Although the records contain pictures, none belong in the copy: restate word for word only the lines from the one with "Baseando-se apenas nos" through the one with "## Descrição", both included.

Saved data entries
###

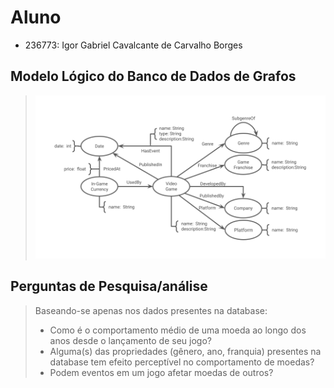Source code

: # Aluno
* 236773: Igor Gabriel Cavalcante de Carvalho Borges

## Modelo Lógico do Banco de Dados de Grafos

> ![Diagrama de Orquestração](images/modelo-logico-grafos.png)

## Perguntas de Pesquisa/análise

> Baseando-se apenas nos dados presentes na database:
> * Como é o comportamento médio de uma moeda ao longo dos anos desde o lançamento de seu jogo?
> * Alguma(s) das propriedades (gênero, ano, franquia) presentes na database tem efeito perceptível no comportamento de moedas?
> * Podem eventos em um jogo afetar moedas de outros?
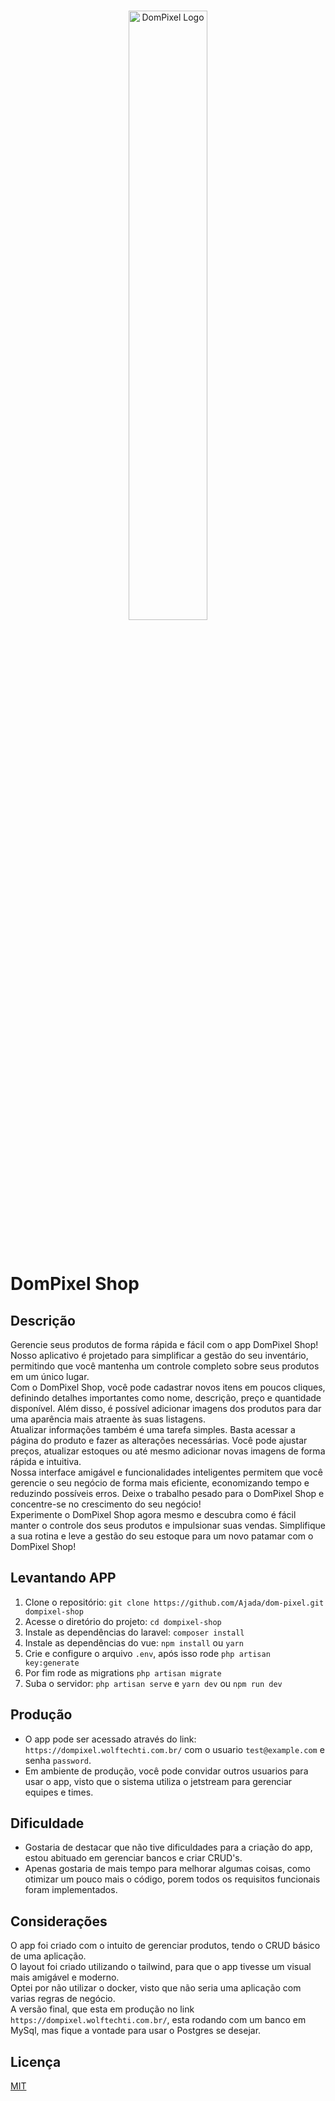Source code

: <br/>
<p align="center">
  <a href="https://liberfly.com.br/" target="_blank">
    <img width="50%" src="https://dompixel.com/_next/image?url=%2Fassets%2Flogo-blue.svg&w=1920&q=75" alt="DomPixel Logo">
  </a>
</p>

<br/>

# DomPixel Shop

## Descrição
Gerencie seus produtos de forma rápida e fácil com o app DomPixel Shop! Nosso aplicativo é projetado para simplificar a gestão do seu inventário, permitindo que você mantenha um controle completo sobre seus produtos em um único lugar.
<br>
Com o DomPixel Shop, você pode cadastrar novos itens em poucos cliques, definindo detalhes importantes como nome, descrição, preço e quantidade disponível. Além disso, é possível adicionar imagens dos produtos para dar uma aparência mais atraente às suas listagens.
<br>
Atualizar informações também é uma tarefa simples. Basta acessar a página do produto e fazer as alterações necessárias. Você pode ajustar preços, atualizar estoques ou até mesmo adicionar novas imagens de forma rápida e intuitiva.
<br>
Nossa interface amigável e funcionalidades inteligentes permitem que você gerencie o seu negócio de forma mais eficiente, economizando tempo e reduzindo possíveis erros. Deixe o trabalho pesado para o DomPixel Shop e concentre-se no crescimento do seu negócio!
<br>
Experimente o DomPixel Shop agora mesmo e descubra como é fácil manter o controle dos seus produtos e impulsionar suas vendas. Simplifique a sua rotina e leve a gestão do seu estoque para um novo patamar com o DomPixel Shop!
<br>

## Levantando APP
1. Clone o repositório: `git clone https://github.com/Ajada/dom-pixel.git dompixel-shop`
2. Acesse o diretório do projeto: `cd dompixel-shop`
4. Instale as dependências do laravel: `composer install` 
5. Instale as dependências do vue: `npm install` ou `yarn` 
6. Crie e configure o arquivo `.env`, após isso rode `php artisan key:generate`
6. Por fim rode as migrations `php artisan migrate`
7. Suba o servidor: `php artisan serve` e `yarn dev` ou `npm run dev`

## Produção
- O app pode ser acessado através do link: `https://dompixel.wolftechti.com.br/` com o usuario `test@example.com` e senha `password`.
- Em ambiente de produção, você pode convidar outros usuarios para usar o app, visto que o sistema utiliza o jetstream para gerenciar equipes e times.

## Dificuldade
- Gostaria de destacar que não tive dificuldades para a criação do app, estou abituado em gerenciar bancos e criar CRUD's.
- Apenas gostaria de mais tempo para melhorar algumas coisas, como otimizar um pouco mais o código, porem todos os requisitos funcionais foram implementados.

## Considerações
O app foi criado com o intuito de gerenciar produtos, tendo o CRUD básico de uma aplicação.
<br>
O layout foi criado utilizando o tailwind, para que o app tivesse um visual mais amigável e moderno.
<br>
Optei por não utilizar o docker, visto que não seria uma aplicação com varias regras de negócio.
<br>
A versão final, que esta em produção no link `https://dompixel.wolftechti.com.br/`, esta rodando com um banco em MySql, mas fique a vontade para usar o Postgres se desejar.
<br>

## Licença
[MIT](https://opensource.org/licenses/MIT)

###

> **Final answer**:
> Baseando-se apenas nos dados presentes na database:
> * Como é o comportamento médio de uma moeda ao longo dos anos desde o lançamento de seu jogo?
> * Alguma(s) das propriedades (gênero, ano, franquia) presentes na database tem efeito perceptível no comportamento de moedas?
> * Podem eventos em um jogo afetar moedas de outros?
Source code

: <br/>
<p align="center">
  <a href="https://liberfly.com.br/" target="_blank">
    <img width="50%" src="https://dompixel.com/_next/image?url=%2Fassets%2Flogo-blue.svg&w=1920&q=75" alt="DomPixel Logo">
  </a>
</p>

<br/>

# DomPixel Shop

## Descrição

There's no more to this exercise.